##### SUPPLIED INFORMATION #####
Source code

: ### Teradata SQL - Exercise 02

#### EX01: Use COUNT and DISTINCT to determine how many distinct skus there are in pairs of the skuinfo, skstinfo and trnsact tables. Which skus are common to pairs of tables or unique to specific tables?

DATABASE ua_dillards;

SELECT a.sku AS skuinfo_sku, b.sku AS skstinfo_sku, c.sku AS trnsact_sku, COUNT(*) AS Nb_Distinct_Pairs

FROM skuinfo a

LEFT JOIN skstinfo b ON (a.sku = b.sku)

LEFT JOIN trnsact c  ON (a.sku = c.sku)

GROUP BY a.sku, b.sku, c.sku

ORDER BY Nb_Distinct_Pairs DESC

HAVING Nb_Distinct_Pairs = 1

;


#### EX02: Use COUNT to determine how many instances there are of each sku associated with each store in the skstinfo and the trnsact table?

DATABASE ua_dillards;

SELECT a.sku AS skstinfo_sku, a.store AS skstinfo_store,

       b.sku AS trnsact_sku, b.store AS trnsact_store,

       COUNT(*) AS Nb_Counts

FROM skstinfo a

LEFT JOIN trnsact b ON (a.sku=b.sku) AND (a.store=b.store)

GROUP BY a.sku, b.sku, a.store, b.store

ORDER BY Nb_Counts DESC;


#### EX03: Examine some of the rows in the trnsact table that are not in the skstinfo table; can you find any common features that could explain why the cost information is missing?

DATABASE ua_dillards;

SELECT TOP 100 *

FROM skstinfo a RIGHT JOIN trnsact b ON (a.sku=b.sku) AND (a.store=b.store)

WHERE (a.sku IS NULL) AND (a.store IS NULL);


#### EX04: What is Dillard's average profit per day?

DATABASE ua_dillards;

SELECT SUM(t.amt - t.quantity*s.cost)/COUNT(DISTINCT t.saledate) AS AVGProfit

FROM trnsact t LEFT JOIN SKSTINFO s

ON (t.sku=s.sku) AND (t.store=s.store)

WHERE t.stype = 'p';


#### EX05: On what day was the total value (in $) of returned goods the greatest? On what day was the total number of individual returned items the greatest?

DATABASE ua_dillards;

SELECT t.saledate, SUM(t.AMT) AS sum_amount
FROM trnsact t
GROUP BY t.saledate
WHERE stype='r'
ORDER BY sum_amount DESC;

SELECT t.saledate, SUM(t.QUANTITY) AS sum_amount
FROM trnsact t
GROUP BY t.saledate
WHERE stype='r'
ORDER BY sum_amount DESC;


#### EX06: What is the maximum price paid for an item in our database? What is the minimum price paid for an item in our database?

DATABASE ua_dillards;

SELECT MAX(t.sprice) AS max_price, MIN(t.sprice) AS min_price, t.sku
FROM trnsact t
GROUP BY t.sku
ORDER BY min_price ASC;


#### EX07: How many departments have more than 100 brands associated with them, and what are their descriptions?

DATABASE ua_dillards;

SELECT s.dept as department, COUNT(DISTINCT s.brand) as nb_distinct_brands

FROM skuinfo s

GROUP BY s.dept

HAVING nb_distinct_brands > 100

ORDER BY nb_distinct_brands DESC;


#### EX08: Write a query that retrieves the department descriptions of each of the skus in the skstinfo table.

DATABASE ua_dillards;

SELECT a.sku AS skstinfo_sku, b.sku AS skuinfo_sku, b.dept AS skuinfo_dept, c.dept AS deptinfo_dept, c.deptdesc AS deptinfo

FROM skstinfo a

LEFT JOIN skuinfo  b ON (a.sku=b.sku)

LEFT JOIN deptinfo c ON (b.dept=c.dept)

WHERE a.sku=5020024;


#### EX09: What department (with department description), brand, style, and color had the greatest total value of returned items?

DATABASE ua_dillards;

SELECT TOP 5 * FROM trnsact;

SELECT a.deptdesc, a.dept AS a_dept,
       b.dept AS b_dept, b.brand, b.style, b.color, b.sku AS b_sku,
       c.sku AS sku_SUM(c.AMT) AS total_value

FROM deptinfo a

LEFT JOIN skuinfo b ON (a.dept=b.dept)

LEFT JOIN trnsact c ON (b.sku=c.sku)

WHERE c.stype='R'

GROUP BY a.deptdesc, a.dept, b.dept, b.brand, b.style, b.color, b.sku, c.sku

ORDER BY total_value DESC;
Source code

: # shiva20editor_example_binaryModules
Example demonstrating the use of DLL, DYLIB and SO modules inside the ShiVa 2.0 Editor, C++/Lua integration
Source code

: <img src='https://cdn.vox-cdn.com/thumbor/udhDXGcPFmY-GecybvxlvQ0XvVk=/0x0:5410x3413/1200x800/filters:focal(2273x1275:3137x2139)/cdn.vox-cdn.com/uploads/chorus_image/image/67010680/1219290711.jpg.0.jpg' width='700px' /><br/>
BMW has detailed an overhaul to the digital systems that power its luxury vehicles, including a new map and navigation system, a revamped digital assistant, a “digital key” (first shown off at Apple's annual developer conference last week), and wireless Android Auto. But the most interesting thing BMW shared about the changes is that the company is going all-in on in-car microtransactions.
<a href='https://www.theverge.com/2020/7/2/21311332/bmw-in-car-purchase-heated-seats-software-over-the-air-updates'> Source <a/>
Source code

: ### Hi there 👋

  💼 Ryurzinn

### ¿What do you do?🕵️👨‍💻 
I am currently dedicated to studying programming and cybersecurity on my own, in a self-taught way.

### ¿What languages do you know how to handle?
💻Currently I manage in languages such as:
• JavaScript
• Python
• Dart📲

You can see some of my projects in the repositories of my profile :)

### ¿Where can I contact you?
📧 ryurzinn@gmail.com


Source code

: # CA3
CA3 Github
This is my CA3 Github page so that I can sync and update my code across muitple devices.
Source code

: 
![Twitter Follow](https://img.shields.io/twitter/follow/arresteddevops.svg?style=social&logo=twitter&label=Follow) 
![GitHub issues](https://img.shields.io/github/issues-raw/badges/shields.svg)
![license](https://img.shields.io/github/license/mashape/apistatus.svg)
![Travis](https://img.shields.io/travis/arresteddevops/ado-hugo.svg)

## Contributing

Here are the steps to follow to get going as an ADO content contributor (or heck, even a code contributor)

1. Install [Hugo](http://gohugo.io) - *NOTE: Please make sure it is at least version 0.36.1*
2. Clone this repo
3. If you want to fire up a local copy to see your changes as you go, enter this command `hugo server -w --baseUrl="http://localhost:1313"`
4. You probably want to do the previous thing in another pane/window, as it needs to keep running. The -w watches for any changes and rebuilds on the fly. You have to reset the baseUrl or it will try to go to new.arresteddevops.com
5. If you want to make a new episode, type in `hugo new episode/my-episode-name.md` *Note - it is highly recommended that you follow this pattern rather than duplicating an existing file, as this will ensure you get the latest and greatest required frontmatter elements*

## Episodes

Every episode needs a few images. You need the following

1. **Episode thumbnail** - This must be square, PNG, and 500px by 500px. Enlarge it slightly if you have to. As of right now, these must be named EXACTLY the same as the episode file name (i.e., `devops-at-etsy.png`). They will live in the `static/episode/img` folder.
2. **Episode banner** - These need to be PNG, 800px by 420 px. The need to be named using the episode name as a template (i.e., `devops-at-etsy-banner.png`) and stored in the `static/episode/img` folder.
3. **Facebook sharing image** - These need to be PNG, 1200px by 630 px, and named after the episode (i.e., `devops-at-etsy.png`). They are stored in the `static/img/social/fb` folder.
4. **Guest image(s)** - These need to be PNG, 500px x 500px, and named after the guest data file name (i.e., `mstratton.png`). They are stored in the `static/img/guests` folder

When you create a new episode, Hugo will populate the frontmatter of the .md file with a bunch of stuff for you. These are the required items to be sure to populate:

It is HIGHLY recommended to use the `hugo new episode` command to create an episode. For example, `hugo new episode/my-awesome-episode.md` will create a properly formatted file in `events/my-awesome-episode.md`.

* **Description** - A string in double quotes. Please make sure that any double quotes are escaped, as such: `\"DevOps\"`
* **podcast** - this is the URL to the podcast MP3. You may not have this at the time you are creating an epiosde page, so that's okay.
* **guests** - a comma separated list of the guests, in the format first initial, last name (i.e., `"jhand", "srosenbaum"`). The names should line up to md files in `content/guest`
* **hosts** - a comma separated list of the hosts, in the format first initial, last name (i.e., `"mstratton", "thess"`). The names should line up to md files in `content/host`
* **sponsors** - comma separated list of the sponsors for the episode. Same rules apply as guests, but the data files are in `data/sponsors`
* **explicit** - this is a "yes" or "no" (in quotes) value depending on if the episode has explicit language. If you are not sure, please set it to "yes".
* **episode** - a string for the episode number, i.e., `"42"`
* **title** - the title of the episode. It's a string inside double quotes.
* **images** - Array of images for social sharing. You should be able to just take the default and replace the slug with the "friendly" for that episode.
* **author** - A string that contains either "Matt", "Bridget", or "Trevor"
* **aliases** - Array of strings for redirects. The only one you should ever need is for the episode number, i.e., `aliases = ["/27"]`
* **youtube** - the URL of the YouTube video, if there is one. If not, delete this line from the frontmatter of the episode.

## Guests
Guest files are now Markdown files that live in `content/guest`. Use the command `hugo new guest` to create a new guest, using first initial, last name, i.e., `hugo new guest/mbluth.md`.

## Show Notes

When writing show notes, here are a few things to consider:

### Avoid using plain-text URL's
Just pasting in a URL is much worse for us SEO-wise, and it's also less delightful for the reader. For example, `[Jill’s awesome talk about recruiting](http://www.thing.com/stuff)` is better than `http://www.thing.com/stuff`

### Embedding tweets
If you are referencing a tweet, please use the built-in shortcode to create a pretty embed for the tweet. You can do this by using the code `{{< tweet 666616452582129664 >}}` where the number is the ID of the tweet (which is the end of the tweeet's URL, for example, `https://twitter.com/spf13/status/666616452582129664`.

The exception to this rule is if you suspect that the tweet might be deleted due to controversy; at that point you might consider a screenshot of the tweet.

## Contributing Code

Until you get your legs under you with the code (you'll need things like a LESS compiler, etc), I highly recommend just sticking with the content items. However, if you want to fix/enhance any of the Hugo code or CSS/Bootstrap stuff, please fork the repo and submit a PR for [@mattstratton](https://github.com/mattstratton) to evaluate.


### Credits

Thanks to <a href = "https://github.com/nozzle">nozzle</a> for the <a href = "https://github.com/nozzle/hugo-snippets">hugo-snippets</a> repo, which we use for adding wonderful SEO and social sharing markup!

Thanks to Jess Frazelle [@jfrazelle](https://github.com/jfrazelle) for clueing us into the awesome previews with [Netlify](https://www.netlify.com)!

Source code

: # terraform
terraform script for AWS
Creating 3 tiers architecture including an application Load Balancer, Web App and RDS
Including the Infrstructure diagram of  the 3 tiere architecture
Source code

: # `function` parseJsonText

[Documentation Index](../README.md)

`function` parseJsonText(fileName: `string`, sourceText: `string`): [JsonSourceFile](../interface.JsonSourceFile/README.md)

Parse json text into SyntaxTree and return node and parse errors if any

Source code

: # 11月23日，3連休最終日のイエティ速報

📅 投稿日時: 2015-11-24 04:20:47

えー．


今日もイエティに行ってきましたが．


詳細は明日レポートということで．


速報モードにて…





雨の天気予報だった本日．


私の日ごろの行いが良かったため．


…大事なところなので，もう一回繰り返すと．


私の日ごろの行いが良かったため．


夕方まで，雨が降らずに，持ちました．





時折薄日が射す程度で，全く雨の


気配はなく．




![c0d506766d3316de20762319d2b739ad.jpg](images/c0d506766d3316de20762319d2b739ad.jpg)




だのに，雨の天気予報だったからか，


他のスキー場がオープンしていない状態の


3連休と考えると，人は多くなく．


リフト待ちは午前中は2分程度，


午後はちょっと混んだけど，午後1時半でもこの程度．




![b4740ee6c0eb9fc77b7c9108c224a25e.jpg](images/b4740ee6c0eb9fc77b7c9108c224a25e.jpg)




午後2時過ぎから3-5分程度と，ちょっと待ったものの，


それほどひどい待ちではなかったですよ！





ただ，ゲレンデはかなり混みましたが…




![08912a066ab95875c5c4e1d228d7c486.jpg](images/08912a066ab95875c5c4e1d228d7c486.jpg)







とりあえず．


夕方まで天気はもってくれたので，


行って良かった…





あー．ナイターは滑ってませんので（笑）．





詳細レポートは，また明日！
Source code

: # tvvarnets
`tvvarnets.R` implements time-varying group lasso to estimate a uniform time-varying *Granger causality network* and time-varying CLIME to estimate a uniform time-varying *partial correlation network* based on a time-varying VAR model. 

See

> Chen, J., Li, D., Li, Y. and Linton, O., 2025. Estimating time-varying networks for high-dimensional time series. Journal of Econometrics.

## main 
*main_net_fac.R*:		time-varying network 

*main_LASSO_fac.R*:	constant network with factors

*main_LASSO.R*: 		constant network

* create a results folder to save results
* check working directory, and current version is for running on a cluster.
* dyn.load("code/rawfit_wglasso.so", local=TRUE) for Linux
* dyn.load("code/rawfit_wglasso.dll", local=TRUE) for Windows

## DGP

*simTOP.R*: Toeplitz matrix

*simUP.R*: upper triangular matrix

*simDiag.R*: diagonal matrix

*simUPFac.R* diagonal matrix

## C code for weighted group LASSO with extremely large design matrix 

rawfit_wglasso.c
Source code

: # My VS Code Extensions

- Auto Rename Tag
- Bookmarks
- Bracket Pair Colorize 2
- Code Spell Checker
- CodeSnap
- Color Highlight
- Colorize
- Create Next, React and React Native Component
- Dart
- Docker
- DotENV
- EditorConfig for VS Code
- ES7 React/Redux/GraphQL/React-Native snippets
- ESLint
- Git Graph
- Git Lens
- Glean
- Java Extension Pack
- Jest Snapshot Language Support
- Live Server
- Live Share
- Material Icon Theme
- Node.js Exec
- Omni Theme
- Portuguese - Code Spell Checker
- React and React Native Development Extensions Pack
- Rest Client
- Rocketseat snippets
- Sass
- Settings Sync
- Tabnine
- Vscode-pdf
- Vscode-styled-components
#####
== ACTIVITY ==
From the entries above, pull out each line that includes "skus".

== ANSWER SECTION ==
#### EX01: Use COUNT and DISTINCT to determine how many distinct skus there are in pairs of the skuinfo, skstinfo and trnsact tables. Which skus are common to pairs of tables or unique to specific tables?
#### EX08: Write a query that retrieves the department descriptions of each of the skus in the skstinfo table.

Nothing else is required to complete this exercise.